Tramps Like Us! Born to Run at 50

Our third vinyl copy of Born to Run. | 


By D.A. Gougherty | 

There are several ways to know that you are getting older aside from the obvious. For me, there are two ways, and they are tied together.

The first is when you are old enough to remember things that occurred 50 years or more ago clearly. That, combined with the feeling of nostalgia, which the fictional character Don Draper said in a seminal episode of Mad Men, "literally means the pain from an old wound," says you're getting on in years.

Continued below



With this in mind, 50 years ago today, on August 25, Bruce Springsteen released his landmark album Born to Run. For people of a certain age and demographic, including myself, that album evokes nostalgia, mostly without the pain of an old wound.

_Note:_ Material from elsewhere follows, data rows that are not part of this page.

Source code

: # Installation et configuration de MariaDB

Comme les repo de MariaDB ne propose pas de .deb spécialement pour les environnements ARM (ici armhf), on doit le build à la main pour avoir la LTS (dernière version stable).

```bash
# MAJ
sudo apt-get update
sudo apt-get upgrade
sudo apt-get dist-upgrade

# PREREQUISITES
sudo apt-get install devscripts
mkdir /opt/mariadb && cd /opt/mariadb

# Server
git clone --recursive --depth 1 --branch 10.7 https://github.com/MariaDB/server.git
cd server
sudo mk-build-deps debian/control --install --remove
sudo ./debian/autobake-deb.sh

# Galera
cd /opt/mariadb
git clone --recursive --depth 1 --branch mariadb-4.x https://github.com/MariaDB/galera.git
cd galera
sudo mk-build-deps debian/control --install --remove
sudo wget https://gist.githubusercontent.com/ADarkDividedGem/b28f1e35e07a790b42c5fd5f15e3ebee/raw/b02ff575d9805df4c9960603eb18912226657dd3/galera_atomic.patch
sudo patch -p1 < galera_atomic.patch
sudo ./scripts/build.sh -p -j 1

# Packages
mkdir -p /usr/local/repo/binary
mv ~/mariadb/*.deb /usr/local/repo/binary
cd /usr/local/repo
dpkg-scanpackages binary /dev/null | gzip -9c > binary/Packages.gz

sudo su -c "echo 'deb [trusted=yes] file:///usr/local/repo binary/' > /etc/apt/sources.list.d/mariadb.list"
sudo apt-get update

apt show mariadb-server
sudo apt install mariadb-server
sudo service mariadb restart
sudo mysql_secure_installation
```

In August 1975, I was entering my senior year at Grosse Ile High School in suburban Detroit. Being the youngest of five siblings, and having my dear Grandfather (who, as an Italian immigrant, loved listening to waltz and opera) living with us, I was fortunate to be surrounded by a wide range of music, including rock, folk, soul, jazz, pop, classical, and especially Motown, throughout my entire life.


By 1975, I was listening to Detroit's four rock and alternative FM stations. WABX, WRIF, WWWW, and Windsor, Ontario's CJOM. On those stations, especially ABX as it was called, they played Springsteen songs from his first two critically acclaimed albums.

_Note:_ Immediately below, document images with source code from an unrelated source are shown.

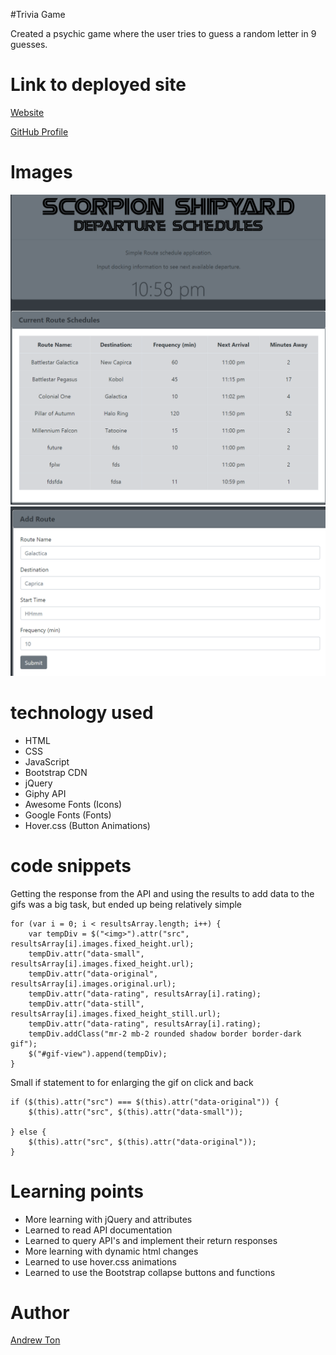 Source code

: #Trivia Game


Created a psychic game where the user tries to guess a random letter in 9 guesses.

# Link to deployed site


[Website](https://atton88.github.io/Trivia-Game/)

[GitHub Profile](https://github.com/atton88)

# Images

![About Me](\assets\images\capture1.PNG)
![About Me](\assets\images\capture2.PNG)


# technology used

- HTML
- CSS
- JavaScript
- Bootstrap CDN
- jQuery
- Giphy API
- Awesome Fonts (Icons)
- Google Fonts (Fonts)
- Hover.css (Button Animations)


# code snippets

Getting the response from the API and using the results to add data to the gifs was a big task, but ended up being relatively simple
```
for (var i = 0; i < resultsArray.length; i++) {
    var tempDiv = $("<img>").attr("src", resultsArray[i].images.fixed_height.url);
    tempDiv.attr("data-small", resultsArray[i].images.fixed_height.url);
    tempDiv.attr("data-original", resultsArray[i].images.original.url);
    tempDiv.attr("data-rating", resultsArray[i].rating);
    tempDiv.attr("data-still", resultsArray[i].images.fixed_height_still.url);
    tempDiv.attr("data-rating", resultsArray[i].rating);
    tempDiv.addClass("mr-2 mb-2 rounded shadow border border-dark gif");
    $("#gif-view").append(tempDiv);
}
```

Small if statement to for enlarging the gif on click and back
```
if ($(this).attr("src") === $(this).attr("data-original")) {
    $(this).attr("src", $(this).attr("data-small"));

} else {
    $(this).attr("src", $(this).attr("data-original"));
}
```

# Learning points
- More learning with jQuery and attributes
- Learned to read API documentation
- Learned to query API's and implement their return responses
- More learning with dynamic html changes
- Learned to use hover.css animations
- Learned to use the Bootstrap collapse buttons and functions

# Author 
[Andrew Ton](https://github.com/atton88)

Rosalita, from Springsteen's second album, The Wild, the Innocent & the E Street Shuffle, and "Growin' Up" from his first album, Greetings from Asbury Park, N.J., received enough airplay in Detroit that I became familiar with Springsteen's music. It wasn't until Born to Run burst on the scene that I purchased my first Springsteen album in September of 1975.


While I purchased other music during this time, I played that album so much that it literally wore out. 


By the summer of 1977, in between my freshman and sophomore years at the University of Michigan-Dearborn, I was back at my parents' house for a summer job. That job at an aluminum processing plant had me working 55 hours a week - 10 hours a day, Monday through Friday, and five hours on Saturday.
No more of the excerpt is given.